May 22, 2018 8:55:23 pm
The Supreme Court will hear on Wednesday a plea by a second-year law student of Delhi University (DU), who could not regularly attend classes due to advanced stage of pregnancy, seeking relaxation in attendance and permission to appear in the ongoing fourth semester LLB exam.
The matter was mentioned today before a bench of Justices A M Khanwilkar and Navin Sinha which fixed it for hearing on Wednesday. A single judge bench of the Delhi High Court had recently refused to grant any relaxation in attendance to student Ankita Meena saying even though there may be a justification for her inability to attend classes of IVth semester of LLB course, the relief sought by her cannot be granted in the light of the provisions of Rules of Legal Education of the Bar Council of India (BCI) and earlier decisions of the high court.

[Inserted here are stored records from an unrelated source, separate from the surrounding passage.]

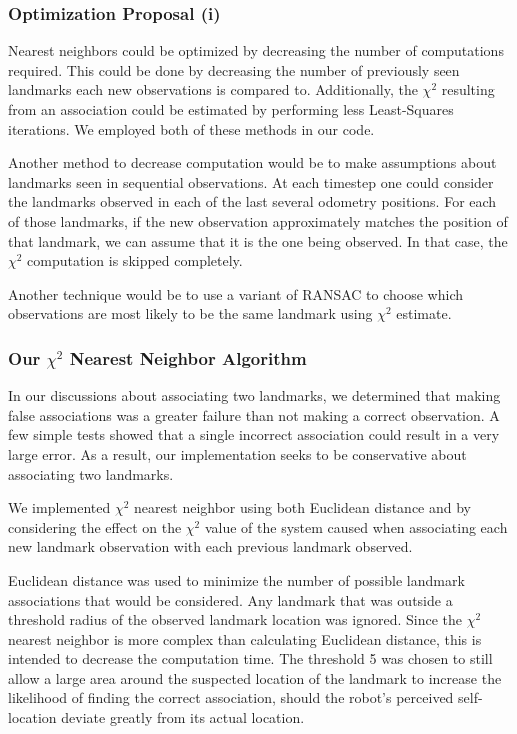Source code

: \documentclass[12pt]{article}
\begin{document}
\subsubsection*{Optimization Proposal (i)}
Nearest neighbors could be optimized by decreasing the number of computations required.  This could be done by decreasing the number of previously seen landmarks each new observations is compared to.  Additionally, the $\chi^2$ resulting from an association could be estimated by performing less Least-Squares iterations. We employed both of these methods in our code.

Another method to decrease computation would be to make assumptions about landmarks seen in sequential observations.  At each timestep one could consider the landmarks observed in each of the last several odometry positions.  For each of those landmarks, if the new observation approximately matches the position of that landmark, we can assume that it is the one being observed. In that case, the $\chi^2$ computation is skipped completely.

Another technique would be to use a variant of RANSAC to choose which observations are most likely to be the same landmark using $\chi^2$ estimate.

\subsubsection*{Our $\chi^2$ Nearest Neighbor Algorithm}
In our discussions about associating two landmarks, we determined that making false associations was a greater failure than not making a correct observation.  A few simple tests showed that a single incorrect association could result in a very large error.  As a result, our implementation seeks to be conservative about associating two landmarks.

We implemented $\chi^2$ nearest neighbor using both Euclidean distance and by considering the effect on the $\chi^2$ value of the system caused when associating each new landmark observation with each previous landmark observed.

Euclidean distance was used to minimize the number of possible landmark associations that would be considered.  Any landmark that was outside a threshold radius of the observed landmark location was ignored.  Since the $\chi^2$ nearest neighbor is more complex than calculating Euclidean distance, this is intended to decrease the computation time.  The threshold 5 was chosen to still allow a large area around the suspected location of the landmark to increase the likelihood of finding the correct association, should the robot's perceived self-location deviate greatly from its actual location.
\end{document}
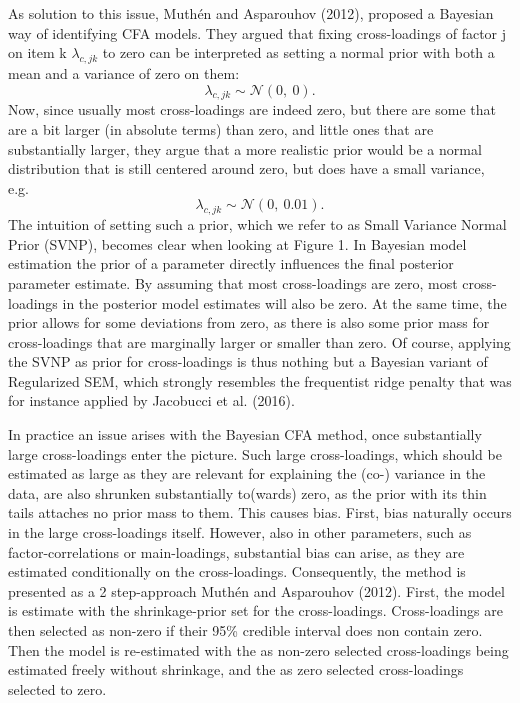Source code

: \documentclass[
  man, donotrepeattitle,floatsintext]{apa6}
\begin{document}
As solution to this issue, Muthén and Asparouhov (2012), proposed a Bayesian way of identifying CFA models. They argued that fixing cross-loadings of factor j on item k \(\lambda_{c,jk}\) to zero can be interpreted as setting a normal prior with both a mean and a variance of zero on them:
\[\lambda_{c,jk}  \sim \mathcal{N}(0, \ 0).\]
Now, since usually most cross-loadings are indeed zero, but there are some that are a bit larger (in absolute terms) than zero, and little ones that are substantially larger, they argue that a more realistic prior would be a normal distribution that is still centered around zero, but does have a small variance, e.g.~
\[\lambda_{c,jk}  \sim \mathcal{N}(0, \ 0.01).\]
The intuition of setting such a prior, which we refer to as Small Variance Normal Prior (SVNP), becomes clear when looking at Figure 1. In Bayesian model estimation the prior of a parameter directly influences the final posterior parameter estimate. By assuming that most cross-loadings are zero, most cross-loadings in the posterior model estimates will also be zero. At the same time, the prior allows for some deviations from zero, as there is also some prior mass for cross-loadings that are marginally larger or smaller than zero. Of course, applying the SVNP as prior for cross-loadings is thus nothing but a Bayesian variant of Regularized SEM, which strongly resembles the frequentist ridge penalty that was for instance applied by Jacobucci et al. (2016).

In practice an issue arises with the Bayesian CFA method, once substantially large cross-loadings enter the picture. Such large cross-loadings, which should be estimated as large as they are relevant for explaining the (co-) variance in the data, are also shrunken substantially to(wards) zero, as the prior with its thin tails attaches no prior mass to them. This causes bias. First, bias naturally occurs in the large cross-loadings itself. However, also in other parameters, such as factor-correlations or main-loadings, substantial bias can arise, as they are estimated conditionally on the cross-loadings. Consequently, the method is presented as a 2 step-approach Muthén and Asparouhov (2012). First, the model is estimate with the shrinkage-prior set for the cross-loadings. Cross-loadings are then selected as non-zero if their 95\% credible interval does non contain zero. Then the model is re-estimated with the as non-zero selected cross-loadings being estimated freely without shrinkage, and the as zero selected cross-loadings selected to zero.
\end{document}
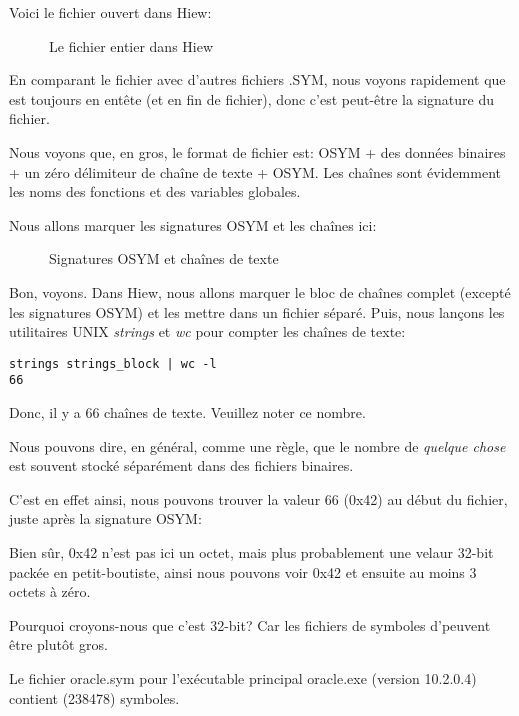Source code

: \clearpage
Voici le fichier ouvert dans Hiew:

\begin{figure}[H]
\centering
{}
\caption{Le fichier entier dans Hiew}
\label{fig:oracle_SYM_whole1}
\end{figure}

En comparant le fichier avec d'autres fichiers .SYM, nous voyons rapidement que
 est toujours en entête (et en fin de fichier), donc c'est peut-être la signature du fichier.

Nous voyons que, en gros, le format de fichier est: OSYM + des données binaires
+ un zéro délimiteur de chaîne de texte + OSYM.
Les chaînes sont évidemment les noms des fonctions et des variables globales.

\clearpage
Nous allons marquer les signatures OSYM et les chaînes ici:

\begin{figure}[H]
\centering
{}
\caption{Signatures OSYM et chaînes de texte}
\label{fig:oracle_SYM_whole2}
\end{figure}

Bon, voyons.
Dans Hiew, nous allons marquer le bloc de chaînes complet (excepté les signatures
OSYM) et les mettre dans un fichier séparé.
Puis, nous lançons les utilitaires UNIX \emph{strings} et \emph{wc} pour compter
les chaînes de texte:

\begin{lstlisting}
strings strings_block | wc -l
66
\end{lstlisting}

Donc, il y a 66 chaînes de texte.
Veuillez noter ce nombre.

Nous pouvons dire, en général, comme une règle, que le nombre de \emph{quelque chose}
est souvent stocké séparément dans des fichiers binaires.

C'est en effet ainsi, nous pouvons trouver la valeur 66 (0x42) au début du fichier,
juste après la signature OSYM:



Bien sûr, 0x42 n'est pas ici un octet, mais plus probablement une velaur 32-bit
packée en petit-boutiste, ainsi nous pouvons voir 0x42 et ensuite au moins 3 octets
à zéro.

Pourquoi croyons-nous que c'est 32-bit?
Car les fichiers de symboles d'\oracle peuvent être plutôt gros.

Le fichier oracle.sym pour l'exécutable principal oracle.exe (version 10.2.0.4)
contient  (238478) symboles.

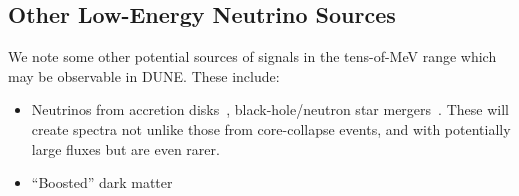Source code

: \subsection{Other Low-Energy Neutrino Sources}

We note some other potential sources of signals in the tens-of-MeV range which may be observable in DUNE.  These include:
\begin{itemize}
\item Neutrinos from accretion disks~\cite{Caballero:2011dw}, black-hole/neutron star mergers~\cite{Caballero:2009ww}.  These will create spectra not unlike those from core-collapse events, and with potentially large fluxes but are even rarer.
\item ``Boosted'' dark matter

\end{itemize}

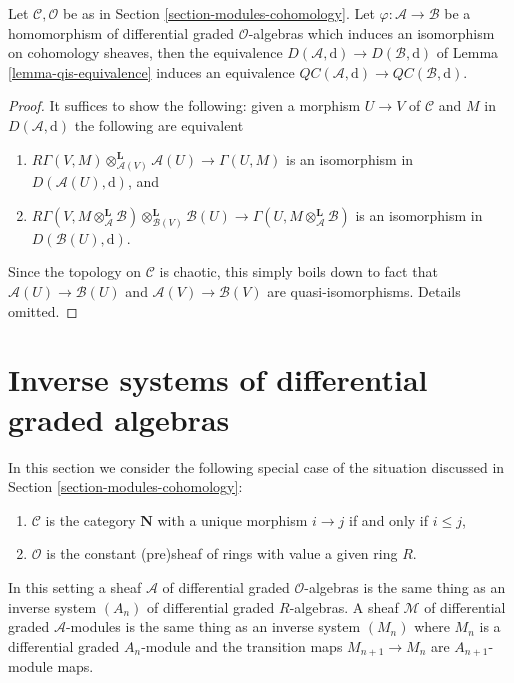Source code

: \begin{lemma}
\label{lemma-cartesian-qis-equivalence}
Let $\mathcal{C}, \mathcal{O}$ be as in
Section \ref{section-modules-cohomology}. Let
$\varphi : \mathcal{A} \to \mathcal{B}$ be a homomorphism of
differential graded $\mathcal{O}$-algebras which induces an
isomorphism on cohomology sheaves, then the equivalence
$D(\mathcal{A}, \text{d}) \to D(\mathcal{B}, \text{d})$
of Lemma \ref{lemma-qis-equivalence} induces an equivalence
$\mathit{QC}(\mathcal{A}, \text{d}) \to
\mathit{QC}(\mathcal{B}, \text{d})$.
\end{lemma}

\begin{proof}
It suffices to show the following: given a morphism $U \to V$ of $\mathcal{C}$
and $M$ in $D(\mathcal{A}, \text{d})$ the following are equivalent
\begin{enumerate}
\item $R\Gamma(V, M) \otimes_{\mathcal{A}(V)}^\mathbf{L} \mathcal{A}(U)
\to \Gamma(U, M)$ is an isomorphism in $D(\mathcal{A}(U), \text{d})$, and
\item $R\Gamma(V, M \otimes_\mathcal{A}^\mathbf{L} \mathcal{B})
\otimes_{\mathcal{B}(V)}^\mathbf{L} \mathcal{B}(U)
\to \Gamma(U, M \otimes_\mathcal{A}^\mathbf{L} \mathcal{B})$
is an isomorphism in $D(\mathcal{B}(U), \text{d})$.
\end{enumerate}
Since the topology on $\mathcal{C}$ is chaotic, this simply boils down
to fact that $\mathcal{A}(U) \to \mathcal{B}(U)$ and
$\mathcal{A}(V) \to \mathcal{B}(V)$ are quasi-isomorphisms.
Details omitted.
\end{proof}






\section{Inverse systems of differential graded algebras}
\label{section-qc-inverse-system}

\noindent
In this section we consider the following special case of the situation
discussed in Section \ref{section-modules-cohomology}:
\begin{enumerate}
\item $\mathcal{C}$ is the category $\mathbf{N}$
with a unique morphism $i \to j$ if and only if $i \leq j$,
\item $\mathcal{O}$ is the constant (pre)sheaf of rings with value
a given ring $R$.
\end{enumerate}
In this setting a sheaf $\mathcal{A}$ of differential graded
$\mathcal{O}$-algebras is the same thing as an inverse system
$(A_n)$ of differential graded $R$-algebras.
A sheaf $\mathcal{M}$ of differential graded $\mathcal{A}$-modules
is the same thing as an inverse system $(M_n)$ where $M_n$ is
a differential graded $A_n$-module and the transition maps
$M_{n + 1} \to M_n$ are $A_{n + 1}$-module maps.

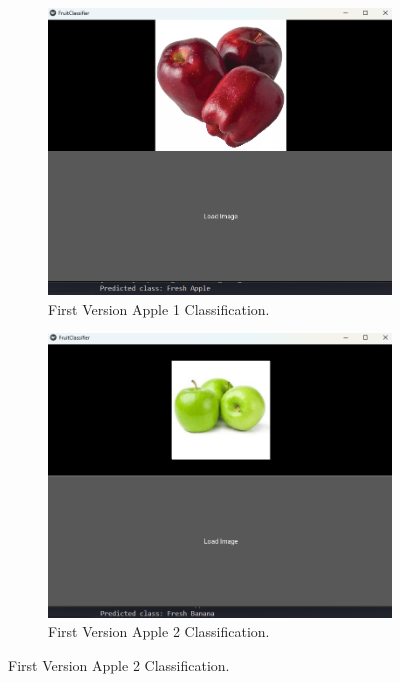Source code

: \documentclass[conference]{IEEEtran}
\begin{document}
\begin{figure}[h]
    \centering
    \begin{subfigure}[b]{0.48\linewidth}
        \centering
        \includegraphics[width=\linewidth]{1layer appel1.png}
        \caption{First Version Apple 1 Classification.}
        \label{figFA}
    \end{subfigure}
    \hfill
    \begin{subfigure}[b]{0.48\linewidth}
        \centering
        \includegraphics[width=\linewidth]{1layer appel2.png}
        \caption{First Version Apple 2 Classification.}

\end{subfigure}
\end{figure}
\end{document}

The student had sought a direction to DU to permit her appear in the IV semester LLB examination which commenced on May 16. Following the single judge’s order refusing to grant her relief, the student had approached a division bench which had on Tuesday sought the response of DU on her plea. In her plea in the high court, she had said she could not meet the requisite 70 per cent attendance criteria due to her pregnancy.
Her lawyer had submitted before the single judge bench that the woman was a diligent student who had been attending her classes regularly, and it was only due to her health issues faced during pregnancy and the birth of her child that she was unable to attend classes in the IVth semester. She had relied on an ordinance of a chapter of DU that “in the case of a married woman student who is granted maternity leave, in calculating the total number of lectures delivered in the College or in the University, as the case may be, for her course of study in each academic year, the number of lectures in each subject delivered during the period of her maternity leave shall not be taken into account.”
The plea was opposed in the high court by the university before the single judge on the ground that LLB degree course was a professional course and mandated regular attendance of lectures. The varsity’s counsel had argued that the court has consistently held that the students who do not attend the stipulated percentage of lectures, are not eligible for enrolment as members of the BCI and hence, the university was justified in detaining the petitioner in the IVth semester.
The single judge, in its order, had noted that the issue has been considered and decided by a division bench of the high court which had held that maternity leave cannot be put in a different compartment for the purposes of relaxation of attendance.